Lalu materi hafalan berlanjut hingga tiba di bagian TNI. Saat tiba di kalimat, “TNI dibagi menjadi 3 angkatan, yaitu angkatan darat, angkatan laut, dan angkatan udara,” Affiq bertanya lagi, “Mama, apa ada angkatan sungai dan angkatan danau?” Tentu saja saya menjawab ‘tidak ada’. Entah apa ia serius ingin tahu, atau hanya sekedar bereksplorasi dengan pertanyaan itu. Terkadang ia menanyakan pertanyaan retorika, bukan bermaksud ingin tahu, hanya sekedar bereksplorasi.
Pada bagian ‘Perwakilan RI di Luar Negeri’ ada kalimat “Duta besar berkantor di mancanegara.” Affiq teringat pelajaran Bahasa Indonesia-nya. Dalam satu soal ditanyakan antonim (lawan kata) dari ‘mancanegara’. Affiq menjawab dengan: ‘pancanegara’. Dibenarkan oleh gurunya. Duh. Saya menjelaskan padanya, “Salah, Nak. Mancanegara itu maksudnya internasional, luar negeri. Antonimnya ya lokal, dalam negeri Indonesia.”
Saya teringat, guru yang sama pernah menjelaskan arti ‘marka’ adalah: merk, misalnya merk pakaian, merk celana. Padahal dari rumah saya sudah membekali Affiq dengan pengetahuan yang benar bahwa marka itu adalah rambu jalan. Duh.

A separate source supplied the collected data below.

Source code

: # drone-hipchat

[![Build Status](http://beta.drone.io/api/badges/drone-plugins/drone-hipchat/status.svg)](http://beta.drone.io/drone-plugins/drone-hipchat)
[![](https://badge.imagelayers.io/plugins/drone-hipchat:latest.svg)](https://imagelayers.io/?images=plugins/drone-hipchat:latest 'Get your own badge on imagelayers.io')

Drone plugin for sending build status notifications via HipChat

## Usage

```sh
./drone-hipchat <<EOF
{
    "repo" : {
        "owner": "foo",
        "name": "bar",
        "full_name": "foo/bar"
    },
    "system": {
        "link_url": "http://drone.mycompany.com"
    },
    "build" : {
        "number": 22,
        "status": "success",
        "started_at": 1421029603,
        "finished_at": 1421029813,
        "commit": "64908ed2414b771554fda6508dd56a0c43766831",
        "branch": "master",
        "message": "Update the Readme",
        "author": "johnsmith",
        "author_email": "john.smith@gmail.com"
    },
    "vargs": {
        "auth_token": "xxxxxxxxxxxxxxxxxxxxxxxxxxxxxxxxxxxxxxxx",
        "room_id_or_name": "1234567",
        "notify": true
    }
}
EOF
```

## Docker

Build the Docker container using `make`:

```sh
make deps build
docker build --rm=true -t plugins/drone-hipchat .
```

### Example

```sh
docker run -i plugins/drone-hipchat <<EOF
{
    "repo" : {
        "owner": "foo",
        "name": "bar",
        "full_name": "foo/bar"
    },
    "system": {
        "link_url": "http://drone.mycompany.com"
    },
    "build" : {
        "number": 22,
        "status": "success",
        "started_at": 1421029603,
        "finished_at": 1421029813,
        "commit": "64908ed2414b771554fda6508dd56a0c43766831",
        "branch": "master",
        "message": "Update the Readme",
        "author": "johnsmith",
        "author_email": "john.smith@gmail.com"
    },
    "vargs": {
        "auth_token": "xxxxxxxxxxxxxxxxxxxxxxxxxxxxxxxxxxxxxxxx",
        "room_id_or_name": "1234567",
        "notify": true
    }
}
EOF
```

Kalau orangtua murid sadar dengan hal yang seperti ini, pemahaman anak bisa diluruskan. Affiq pada akhirnya bisa memahami penjelasan yang saya berikan. Lha kalau tidak? Dengan beban kurikulum yang semakin berat, orangtua dituntut untuk semakin cerdas supaya bisa membantu membimbing anak dari rumah karena guru tak sanggup memahamkan anak semua materi yang dituntut oleh kurikulum. Lha, kalau orangtua tak paham? Masih banyak orangtua yang merasa cukup dengan mendaftarkan anaknya ke sekolah, terutama mereka yang berasal dari kalangan ekonomi menengah ke bawah. Saya banyak mengenal orang-orang seperti ini, yang untuk sehari-harinya mereka sibuk dengan urusan perut. Boro-boro memikirkan tuntutan kurikulum, sehari-hari saja hidup mereka sudah susah. Mau dipikir pun mereka tak bakal sadar bahwa ‘ada yang harus orangtua lakukan demi mengejar laju tuntutan kurikulum’, apalagi untuk mengerti harus melakukan apa untuk itu. Pelajaran SD saja segini ribet-nya. Lalu bagaimana dengan pembelajaran anak-anak mereka setelah ini?